The View from beneath the Pacific

An Underwater Adventure in Tonga

One of my favorite movies as a kid was "20,000 Leagues under the Sea". As an adult, "The Abyss", especially the Director's cut, became one of my favorites. Both are about living underwater. While I'm not sure I would ever want to live underwater, I thoroughly enjoy snorkeling and have for many years. One of my other passions is photography. Until now, I haven't been able to combine the two. But after our last sailing trip I decided to buy an underwater housing for my camera. (Stan has one for his camera and I enjoyed playing with it last time.) Getting the underwater housing for my camera to Vava'u was not easy or quick. I ordered it online and had it shipped to my parents. They re-shipped it to me and last week it arrived. That seemed as good a reason as any to go sailing this past weekend.

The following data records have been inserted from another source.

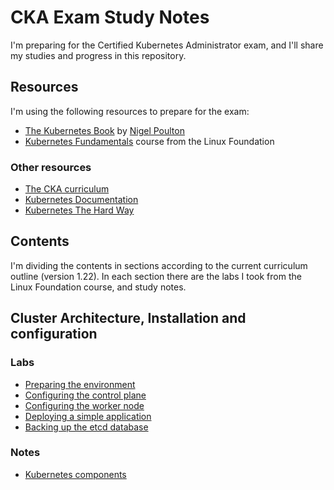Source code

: # CKA Exam Study Notes

I'm preparing for the Certified Kubernetes Administrator exam, and I'll share my studies and progress in this repository.

## Resources

I'm using the following resources to prepare for the exam:

- [The Kubernetes Book](https://github.com/nigelpoulton/TheK8sBook) by [Nigel Poulton](https://nigelpoulton.com/)
- [Kubernetes Fundamentals](https://training.linuxfoundation.org/training/kubernetes-fundamentals/) course from the Linux Foundation

### Other resources

- [The CKA curriculum](https://github.com/cncf/curriculum/blob/master/CKA_Curriculum_v1.22.pdf)
- [Kubernetes Documentation](https://kubernetes.io/docs/home/)
- [Kubernetes The Hard Way](https://github.com/kelseyhightower/kubernetes-the-hard-way)

## Contents

I'm dividing the contents in sections according to the current curriculum outline (version 1.22). In each section there are the labs I took from the Linux Foundation course, and  study notes.

## Cluster Architecture, Installation and configuration

### Labs

- [Preparing the environment](Architecture_Installation_and_Configuration/Labs/environment.md)
- [Configuring the control plane](Architecture_Installation_and_Configuration/Labs/configure_cp.md)
- [Configuring the worker node](Architecture_Installation_and_Configuration/Labs/configure_worker.md)
- [Deploying a simple application](Architecture_Installation_and_Configuration/Labs/deploy_app.md)
- [Backing up the etcd database](Architecture_Installation_and_Configuration/Labs/backup_etcd.md)

### Notes

- [Kubernetes components](Architecture_Installation_and_Configuration/Notes/Kubernetes_components.md)
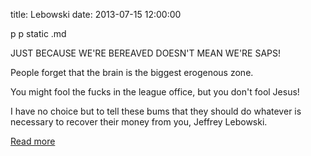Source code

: title: Lebowski 
date: 2013-07-15 12:00:00

p p static .md

JUST BECAUSE WE'RE BEREAVED DOESN'T MEAN WE'RE SAPS! 

 People forget that the brain is the biggest erogenous zone. 
 
 
 You might fool the fucks in the league office, but you don't fool Jesus!
 
 I have no choice but to tell these bums that they should do whatever is necessary to recover their money from you, Jeffrey Lebowski. 

[Read more](http://www.lebowskiipsum.com/)
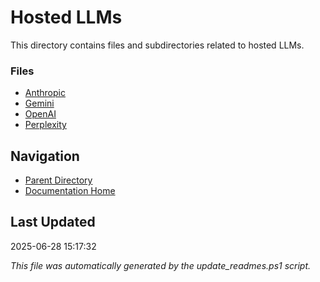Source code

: # Hosted LLMs

This directory contains files and subdirectories related to hosted LLMs.

### Files
- [Anthropic](./anthropic.md)
- [Gemini](./gemini.md)
- [OpenAI](./openai.md)
- [Perplexity](./perplexity.md)

## Navigation

- [Parent Directory](../)
- [Documentation Home](../../)

## Last Updated

2025-06-28 15:17:32

*This file was automatically generated by the update_readmes.ps1 script.*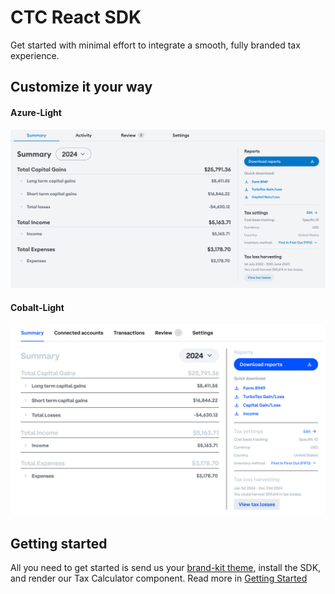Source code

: # CTC React SDK

Get started with minimal effort to integrate a smooth, fully branded tax experience.


## Customize it your way

<!-- tabs:start -->

#### **Azure-Light**

![Azure Light Theme](media/azure.png)

#### **Cobalt-Light**

![Cobalt Light Theme](media/cobalt.png)

<!-- tabs:end -->

## Getting started

All you need to get started is send us your [brand-kit theme](Customization), install the SDK, and render our Tax Calculator component. Read more in [Getting Started](README)
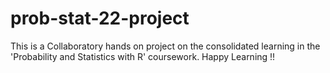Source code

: # prob-stat-22-project
This is a Collaboratory hands on project on the consolidated learning in the 'Probability and Statistics with R' coursework. Happy Learning !!
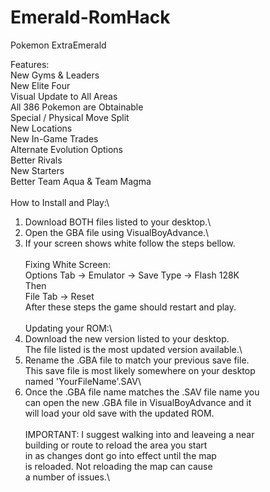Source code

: # Emerald-RomHack
Pokemon ExtraEmerald

Features:\
New Gyms & Leaders\
New Elite Four\
Visual Update to All Areas\
All 386 Pokemon are Obtainable\
Special / Physical Move Split\
New Locations\
New In-Game Trades\
Alternate Evolution Options\
Better Rivals\
New Starters\
Better Team Aqua & Team Magma\
\
How to Install and Play:\
1. Download BOTH files listed to your desktop.\
2. Open the GBA file using VisualBoyAdvance.\
3. If your screen shows white follow the steps bellow.\
\
Fixing White Screen:\
Options Tab -> Emulator -> Save Type -> Flash 128K\
Then\
File Tab -> Reset\
After these steps the game should restart and play.\
\
Updating your ROM:\
1. Download the new version listed to your desktop. \
   The file listed is the most updated version available.\
2. Rename the .GBA file to match your previous save file.\
   This save file is most likely somewhere on your desktop\
   named 'YourFileName'.SAV\
3. Once the .GBA file name matches the .SAV file name you\
   can open the new .GBA file in VisualBoyAdvance and it \
   will load your old save with the updated ROM.\
   \
IMPORTANT: I suggest walking into and leaveing a near\
           building or route to reload the area you start\
           in as changes dont go into effect until the map\
           is reloaded. Not reloading the map can cause \
           a number of issues.\
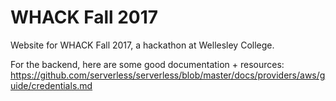 # WHACK Fall 2017
Website for WHACK Fall 2017, a hackathon at Wellesley College.

For the backend, here are some good documentation + resources:
https://github.com/serverless/serverless/blob/master/docs/providers/aws/guide/credentials.md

I joined nine of my fellow volunteers onboard the Orion, a catamaran. We sailed off into the Pacific past islands in a section of the Vava'u island group where I had not been before. Once we anchored, I spent a good amount of time just playing with the camera. Most of the first pictures I took were over-exposed. I also had to deal with some condensation build-up inside the housing. I didn't get any pictures that I really liked at the first stop.

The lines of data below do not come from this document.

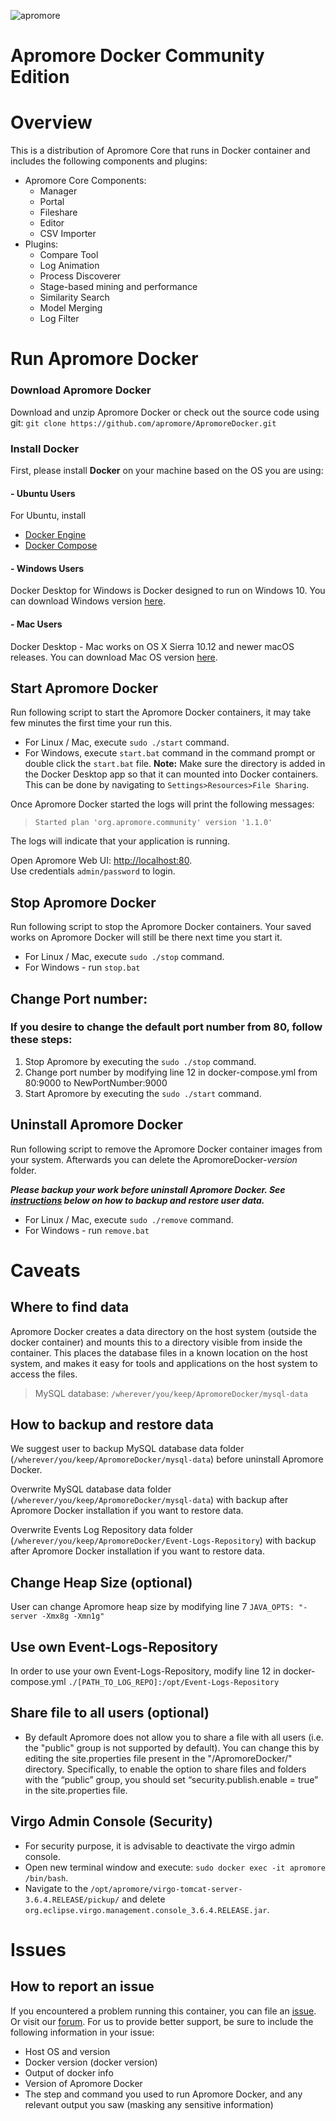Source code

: ![apromore](http://apromore.org/wp-content/uploads/2019/11/Apromore-banner_narrow.png "apromore")

# Apromore Docker Community Edition

# Overview

This is a distribution of Apromore Core that runs in Docker container and includes the following components and plugins:

* Apromore Core Components:
  * Manager
  * Portal
  * Fileshare
  * Editor
  * CSV Importer
* Plugins:
  * Compare Tool
  * Log Animation
  * Process Discoverer
  * Stage-based mining and performance
  * Similarity Search
  * Model Merging
  * Log Filter

# Run Apromore Docker

### Download Apromore Docker
Download and unzip Apromore Docker or check out the source code using git: `git clone https://github.com/apromore/ApromoreDocker.git`

### Install Docker

First, please install **Docker** on your machine based on the OS you are using:

####  - Ubuntu Users
For Ubuntu, install
* [Docker Engine](https://docs.docker.com/install/linux/docker-ce/ubuntu/)
* [Docker Compose](https://docs.docker.com/compose/install/)

####  - Windows Users
Docker Desktop for Windows is Docker designed to run on Windows 10.
You can download Windows version [here](https://docs.docker.com/docker-for-windows/install/).

####  - Mac Users
Docker Desktop - Mac works on OS X Sierra 10.12 and newer macOS releases. You can download Mac OS version [here](https://docs.docker.com/docker-for-mac/install/).

 
## Start Apromore Docker
Run following script to start the Apromore Docker containers, it may take few minutes the first time your run this.  

* For Linux / Mac, execute `sudo ./start` command.
* For Windows, execute `start.bat` command in the command prompt or double click the `start.bat` file. **Note:** Make sure the directory is added in the Docker Desktop app so that it can mounted into Docker containers. This can be done by navigating to `Settings>Resources>File Sharing`. 
  

Once Apromore Docker started the logs will print the following messages:  
>`Started plan 'org.apromore.community' version '1.1.0'`  

The logs will indicate that your application is running.  

Open Apromore Web UI: [http://localhost:80](http://localhost:80).  
Use credentials `admin/password` to login.

## Stop Apromore Docker

Run following script to stop the Apromore Docker containers.  Your saved works on Apromore Docker will still be there next time you start it.  

* For Linux / Mac, execute `sudo ./stop` command.
* For Windows - run `stop.bat`  


## Change Port number:
### If you desire to change the default port number from 80, follow these steps:
1. Stop Apromore by executing the `sudo ./stop` command.
2. Change port number by modifying line 12 in docker-compose.yml from 80:9000 to NewPortNumber:9000
3. Start Apromore by executing the `sudo ./start` command.

## Uninstall Apromore Docker

Run following script to remove the Apromore Docker container images from your system.  Afterwards you can delete the ApromoreDocker-*version* folder.

***Please backup your work before uninstall Apromore Docker. See [instructions](https://github.com/apromore/ApromoreDocker/tree/master#caveats) below on how to backup and restore user data.***

* For Linux / Mac, execute `sudo ./remove` command. 
* For Windows - run `remove.bat`  
 

# Caveats

## Where to find data

Apromore Docker creates a data directory on the host system (outside the docker container) and mounts this to a directory visible from inside the container. This places the database files in a known location on the host system, and makes it easy for tools and applications on the host system to access the files.  

>MySQL database: `/wherever/you/keep/ApromoreDocker/mysql-data` 

## How to backup and restore data

We suggest user to backup MySQL database data folder (`/wherever/you/keep/ApromoreDocker/mysql-data`) before uninstall Apromore Docker.

Overwrite MySQL database data folder (`/wherever/you/keep/ApromoreDocker/mysql-data`) with backup after Apromore Docker installation if you want to restore data.

Overwrite Events Log Repository data folder (`/wherever/you/keep/ApromoreDocker/Event-Logs-Repository`) with backup after Apromore Docker installation if you want to restore data.

## Change Heap Size (optional)
User can change Apromore heap size by modifying line 7 `JAVA_OPTS: "-server -Xmx8g -Xmn1g"`

## Use own Event-Logs-Repository
In order to use your own Event-Logs-Repository, modify line 12 in docker-compose.yml `./[PATH_TO_LOG_REPO]:/opt/Event-Logs-Repository`
## Share file to all users (optional)

* By default Apromore does not allow you to share a file with all users (i.e. the "public" group is not supported by default). You can change this by editing the site.properties file present in the "/ApromoreDocker/" directory. Specifically, to enable the option to share files and folders with the “public” group, you should set “security.publish.enable = true” in the site.properties file.


## Virgo Admin Console (Security)
* For security purpose, it is advisable to deactivate the virgo admin console.
* Open new terminal window and execute:  `sudo docker exec -it apromore /bin/bash`.
* Navigate to the `/opt/apromore/virgo-tomcat-server-3.6.4.RELEASE/pickup/` and delete `org.eclipse.virgo.management.console_3.6.4.RELEASE.jar`.


# Issues

## How to report an issue

If you encountered a problem running this container, you can file an [issue](https://github.com/apromore/ApromoreDocker/issues). Or visit our [forum](https://forum.apromore.org/). For us to provide better support, be sure to include the following information in your issue:

* Host OS and version
* Docker version (docker version)
* Output of docker info
* Version of Apromore Docker
* The step and command you used to run Apromore Docker, and any relevant output you saw (masking any sensitive information)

From there, we sailed another 45 minutes or so to an area with lots of coral and fish. It was a much better place to snorkel than our first stop.

The fish here were really spectacular and while you can get an idea from the photo, I think the video shows it much better.

James took a couple of photos using my camera as well, including this one of my diving down from the surface.

It is really different taking photos underwater. It is much more difficult to compose the shots and for the video, it's hard to hold the camera steady in the ocean currents. I'm sure I will improve with time. Unfortunately, it may be tougher for us to go sailing for the next several months. During the off-season, we can negotiate really good deals because the boats are sitting there not being used. But as more tourists start arriving, the boats are more in demand and the prices increase beyond what we can afford as Peace Corps volunteers. Already, you can tell there are a lot more people here when you walk through town and most of the businesses that have been closed during the off season are either open now, or will be open by the end of the month.

Vava'u Runs out of Milk

Saturday, Vava'u ran out of milk. The only milk that is ever sold here is the boxed kind that can be stored without refrigeration. Occasionally I've been able to buy boxed skim milk, but this is the first time that there has been no milk of any kind anywhere since I've been here. I went to four stores Saturday in search of milk and all were sold out. Because there are no boats until next Wednesday, that means no milk for five days. It's part of living on a remote island. Several weeks ago, the island ran out of gas for several days.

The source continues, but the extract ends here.